Would you give all of the records again, exactly as they read?
'''
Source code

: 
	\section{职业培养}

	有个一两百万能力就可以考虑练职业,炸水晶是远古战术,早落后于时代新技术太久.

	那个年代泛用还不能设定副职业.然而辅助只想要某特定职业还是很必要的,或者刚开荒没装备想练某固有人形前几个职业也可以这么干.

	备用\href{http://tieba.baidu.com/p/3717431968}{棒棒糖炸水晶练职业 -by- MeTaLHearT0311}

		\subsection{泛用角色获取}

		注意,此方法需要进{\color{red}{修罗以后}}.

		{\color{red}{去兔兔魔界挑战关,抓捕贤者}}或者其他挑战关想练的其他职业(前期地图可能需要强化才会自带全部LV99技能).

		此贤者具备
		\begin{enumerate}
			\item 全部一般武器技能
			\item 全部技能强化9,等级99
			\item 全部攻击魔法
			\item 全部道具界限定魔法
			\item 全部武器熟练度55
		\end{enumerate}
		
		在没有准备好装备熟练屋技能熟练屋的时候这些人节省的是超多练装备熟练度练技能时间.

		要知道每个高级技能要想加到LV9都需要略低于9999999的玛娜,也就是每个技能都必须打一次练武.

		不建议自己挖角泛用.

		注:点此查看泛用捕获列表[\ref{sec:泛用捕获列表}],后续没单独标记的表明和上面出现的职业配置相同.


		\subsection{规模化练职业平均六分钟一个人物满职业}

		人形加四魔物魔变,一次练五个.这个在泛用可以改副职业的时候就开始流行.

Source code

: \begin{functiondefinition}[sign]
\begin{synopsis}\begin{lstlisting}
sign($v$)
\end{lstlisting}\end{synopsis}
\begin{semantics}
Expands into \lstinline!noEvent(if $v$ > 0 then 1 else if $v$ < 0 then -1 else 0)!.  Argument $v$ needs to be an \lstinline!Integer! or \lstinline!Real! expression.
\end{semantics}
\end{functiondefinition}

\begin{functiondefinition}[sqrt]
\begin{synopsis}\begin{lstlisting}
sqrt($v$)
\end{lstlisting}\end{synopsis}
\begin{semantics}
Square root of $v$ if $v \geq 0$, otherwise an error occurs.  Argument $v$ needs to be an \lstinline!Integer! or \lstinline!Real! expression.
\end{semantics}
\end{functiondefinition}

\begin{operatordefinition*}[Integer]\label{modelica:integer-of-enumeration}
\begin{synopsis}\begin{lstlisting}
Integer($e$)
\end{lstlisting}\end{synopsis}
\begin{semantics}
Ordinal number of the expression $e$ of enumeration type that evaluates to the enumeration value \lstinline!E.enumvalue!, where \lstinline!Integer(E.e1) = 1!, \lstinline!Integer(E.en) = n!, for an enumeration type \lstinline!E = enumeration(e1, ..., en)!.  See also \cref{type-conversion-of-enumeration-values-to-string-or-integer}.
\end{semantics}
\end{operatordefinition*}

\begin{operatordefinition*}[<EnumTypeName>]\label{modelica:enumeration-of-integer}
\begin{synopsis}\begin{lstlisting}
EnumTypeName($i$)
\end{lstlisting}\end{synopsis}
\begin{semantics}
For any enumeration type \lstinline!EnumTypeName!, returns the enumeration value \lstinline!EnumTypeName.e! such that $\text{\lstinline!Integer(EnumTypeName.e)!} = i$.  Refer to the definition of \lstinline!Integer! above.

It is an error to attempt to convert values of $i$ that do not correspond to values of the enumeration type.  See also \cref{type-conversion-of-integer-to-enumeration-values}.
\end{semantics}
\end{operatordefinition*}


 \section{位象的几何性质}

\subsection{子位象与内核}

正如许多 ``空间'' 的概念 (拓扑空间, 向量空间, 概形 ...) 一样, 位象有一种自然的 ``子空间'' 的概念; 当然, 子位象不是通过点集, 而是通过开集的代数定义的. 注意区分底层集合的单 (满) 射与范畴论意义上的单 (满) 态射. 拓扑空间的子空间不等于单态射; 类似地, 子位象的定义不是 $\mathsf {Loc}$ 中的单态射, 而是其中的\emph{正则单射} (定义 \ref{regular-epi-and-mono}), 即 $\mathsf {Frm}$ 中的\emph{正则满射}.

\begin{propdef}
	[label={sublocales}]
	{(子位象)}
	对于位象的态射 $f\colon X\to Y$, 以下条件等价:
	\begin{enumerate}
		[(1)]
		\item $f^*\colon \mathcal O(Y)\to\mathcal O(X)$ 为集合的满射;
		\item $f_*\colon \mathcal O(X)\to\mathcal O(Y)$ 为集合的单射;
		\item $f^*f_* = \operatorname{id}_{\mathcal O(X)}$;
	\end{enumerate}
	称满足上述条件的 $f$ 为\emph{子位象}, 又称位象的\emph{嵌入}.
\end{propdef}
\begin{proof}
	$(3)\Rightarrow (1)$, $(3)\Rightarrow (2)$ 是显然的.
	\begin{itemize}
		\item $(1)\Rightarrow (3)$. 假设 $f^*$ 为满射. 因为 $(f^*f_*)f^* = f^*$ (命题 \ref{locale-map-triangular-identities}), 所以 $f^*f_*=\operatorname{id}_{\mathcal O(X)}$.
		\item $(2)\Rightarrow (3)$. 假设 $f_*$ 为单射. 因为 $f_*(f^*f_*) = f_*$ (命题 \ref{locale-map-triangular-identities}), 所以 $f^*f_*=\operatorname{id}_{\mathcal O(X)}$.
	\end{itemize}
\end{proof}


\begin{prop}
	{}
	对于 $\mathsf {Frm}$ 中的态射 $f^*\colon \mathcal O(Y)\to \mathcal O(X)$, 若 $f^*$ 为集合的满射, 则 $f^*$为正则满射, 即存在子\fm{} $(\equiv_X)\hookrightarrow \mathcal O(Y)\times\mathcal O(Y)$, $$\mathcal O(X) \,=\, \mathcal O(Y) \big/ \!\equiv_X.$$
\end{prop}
'''
- _TASK ANSWER_:
Source code

: 
	\section{职业培养}

	有个一两百万能力就可以考虑练职业,炸水晶是远古战术,早落后于时代新技术太久.

	那个年代泛用还不能设定副职业.然而辅助只想要某特定职业还是很必要的,或者刚开荒没装备想练某固有人形前几个职业也可以这么干.

	备用\href{http://tieba.baidu.com/p/3717431968}{棒棒糖炸水晶练职业 -by- MeTaLHearT0311}

		\subsection{泛用角色获取}

		注意,此方法需要进{\color{red}{修罗以后}}.

		{\color{red}{去兔兔魔界挑战关,抓捕贤者}}或者其他挑战关想练的其他职业(前期地图可能需要强化才会自带全部LV99技能).

		此贤者具备
		\begin{enumerate}
			\item 全部一般武器技能
			\item 全部技能强化9,等级99
			\item 全部攻击魔法
			\item 全部道具界限定魔法
			\item 全部武器熟练度55
		\end{enumerate}
		
		在没有准备好装备熟练屋技能熟练屋的时候这些人节省的是超多练装备熟练度练技能时间.

		要知道每个高级技能要想加到LV9都需要略低于9999999的玛娜,也就是每个技能都必须打一次练武.

		不建议自己挖角泛用.

		注:点此查看泛用捕获列表[\ref{sec:泛用捕获列表}],后续没单独标记的表明和上面出现的职业配置相同.


		\subsection{规模化练职业平均六分钟一个人物满职业}

		人形加四魔物魔变,一次练五个.这个在泛用可以改副职业的时候就开始流行.

Source code

: \begin{functiondefinition}[sign]
\begin{synopsis}\begin{lstlisting}
sign($v$)
\end{lstlisting}\end{synopsis}
\begin{semantics}
Expands into \lstinline!noEvent(if $v$ > 0 then 1 else if $v$ < 0 then -1 else 0)!.  Argument $v$ needs to be an \lstinline!Integer! or \lstinline!Real! expression.
\end{semantics}
\end{functiondefinition}

\begin{functiondefinition}[sqrt]
\begin{synopsis}\begin{lstlisting}
sqrt($v$)
\end{lstlisting}\end{synopsis}
\begin{semantics}
Square root of $v$ if $v \geq 0$, otherwise an error occurs.  Argument $v$ needs to be an \lstinline!Integer! or \lstinline!Real! expression.
\end{semantics}
\end{functiondefinition}

\begin{operatordefinition*}[Integer]\label{modelica:integer-of-enumeration}
\begin{synopsis}\begin{lstlisting}
Integer($e$)
\end{lstlisting}\end{synopsis}
\begin{semantics}
Ordinal number of the expression $e$ of enumeration type that evaluates to the enumeration value \lstinline!E.enumvalue!, where \lstinline!Integer(E.e1) = 1!, \lstinline!Integer(E.en) = n!, for an enumeration type \lstinline!E = enumeration(e1, ..., en)!.  See also \cref{type-conversion-of-enumeration-values-to-string-or-integer}.
\end{semantics}
\end{operatordefinition*}

\begin{operatordefinition*}[<EnumTypeName>]\label{modelica:enumeration-of-integer}
\begin{synopsis}\begin{lstlisting}
EnumTypeName($i$)
\end{lstlisting}\end{synopsis}
\begin{semantics}
For any enumeration type \lstinline!EnumTypeName!, returns the enumeration value \lstinline!EnumTypeName.e! such that $\text{\lstinline!Integer(EnumTypeName.e)!} = i$.  Refer to the definition of \lstinline!Integer! above.

It is an error to attempt to convert values of $i$ that do not correspond to values of the enumeration type.  See also \cref{type-conversion-of-integer-to-enumeration-values}.
\end{semantics}
\end{operatordefinition*}


 \section{位象的几何性质}

\subsection{子位象与内核}

正如许多 ``空间'' 的概念 (拓扑空间, 向量空间, 概形 ...) 一样, 位象有一种自然的 ``子空间'' 的概念; 当然, 子位象不是通过点集, 而是通过开集的代数定义的. 注意区分底层集合的单 (满) 射与范畴论意义上的单 (满) 态射. 拓扑空间的子空间不等于单态射; 类似地, 子位象的定义不是 $\mathsf {Loc}$ 中的单态射, 而是其中的\emph{正则单射} (定义 \ref{regular-epi-and-mono}), 即 $\mathsf {Frm}$ 中的\emph{正则满射}.

\begin{propdef}
	[label={sublocales}]
	{(子位象)}
	对于位象的态射 $f\colon X\to Y$, 以下条件等价:
	\begin{enumerate}
		[(1)]
		\item $f^*\colon \mathcal O(Y)\to\mathcal O(X)$ 为集合的满射;
		\item $f_*\colon \mathcal O(X)\to\mathcal O(Y)$ 为集合的单射;
		\item $f^*f_* = \operatorname{id}_{\mathcal O(X)}$;
	\end{enumerate}
	称满足上述条件的 $f$ 为\emph{子位象}, 又称位象的\emph{嵌入}.
\end{propdef}
\begin{proof}
	$(3)\Rightarrow (1)$, $(3)\Rightarrow (2)$ 是显然的.
	\begin{itemize}
		\item $(1)\Rightarrow (3)$. 假设 $f^*$ 为满射. 因为 $(f^*f_*)f^* = f^*$ (命题 \ref{locale-map-triangular-identities}), 所以 $f^*f_*=\operatorname{id}_{\mathcal O(X)}$.
		\item $(2)\Rightarrow (3)$. 假设 $f_*$ 为单射. 因为 $f_*(f^*f_*) = f_*$ (命题 \ref{locale-map-triangular-identities}), 所以 $f^*f_*=\operatorname{id}_{\mathcal O(X)}$.
	\end{itemize}
\end{proof}


\begin{prop}
	{}
	对于 $\mathsf {Frm}$ 中的态射 $f^*\colon \mathcal O(Y)\to \mathcal O(X)$, 若 $f^*$ 为集合的满射, 则 $f^*$为正则满射, 即存在子\fm{} $(\equiv_X)\hookrightarrow \mathcal O(Y)\times\mathcal O(Y)$, $$\mathcal O(X) \,=\, \mathcal O(Y) \big/ \!\equiv_X.$$
\end{prop}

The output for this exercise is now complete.